**DATA TO PROCESS**
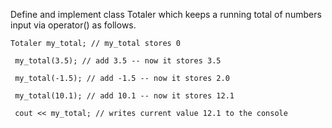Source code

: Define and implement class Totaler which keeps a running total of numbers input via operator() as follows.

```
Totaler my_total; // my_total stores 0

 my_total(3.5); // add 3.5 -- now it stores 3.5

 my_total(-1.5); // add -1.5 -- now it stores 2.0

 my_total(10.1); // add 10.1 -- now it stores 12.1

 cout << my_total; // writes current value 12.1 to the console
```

--

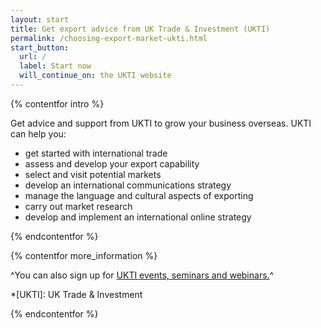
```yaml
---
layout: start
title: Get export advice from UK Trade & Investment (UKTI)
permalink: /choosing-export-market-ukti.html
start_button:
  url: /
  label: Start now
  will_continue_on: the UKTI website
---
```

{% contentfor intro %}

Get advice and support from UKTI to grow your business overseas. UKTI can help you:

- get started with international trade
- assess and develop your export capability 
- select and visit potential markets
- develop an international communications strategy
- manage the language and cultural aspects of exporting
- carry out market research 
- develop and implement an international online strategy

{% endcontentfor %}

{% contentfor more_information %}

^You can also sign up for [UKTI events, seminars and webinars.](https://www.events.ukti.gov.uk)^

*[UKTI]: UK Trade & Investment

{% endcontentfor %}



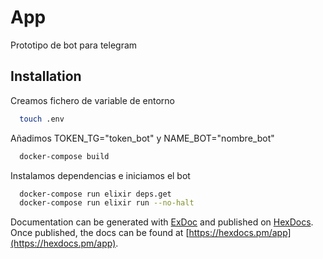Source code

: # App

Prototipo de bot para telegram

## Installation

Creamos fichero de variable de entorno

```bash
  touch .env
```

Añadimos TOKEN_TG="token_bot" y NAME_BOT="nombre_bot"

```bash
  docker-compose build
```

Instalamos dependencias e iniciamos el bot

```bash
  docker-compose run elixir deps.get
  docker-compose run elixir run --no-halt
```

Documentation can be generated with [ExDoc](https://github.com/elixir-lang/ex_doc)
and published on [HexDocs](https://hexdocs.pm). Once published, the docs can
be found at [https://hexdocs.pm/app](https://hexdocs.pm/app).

**WHAT NEEDS TO BE DONE**
Copy each line of the data that contains the word "implement".

**EXERCISE OUTPUT**
: Define and implement class Totaler which keeps a running total of numbers input via operator() as follows.
- develop and implement an international online strategy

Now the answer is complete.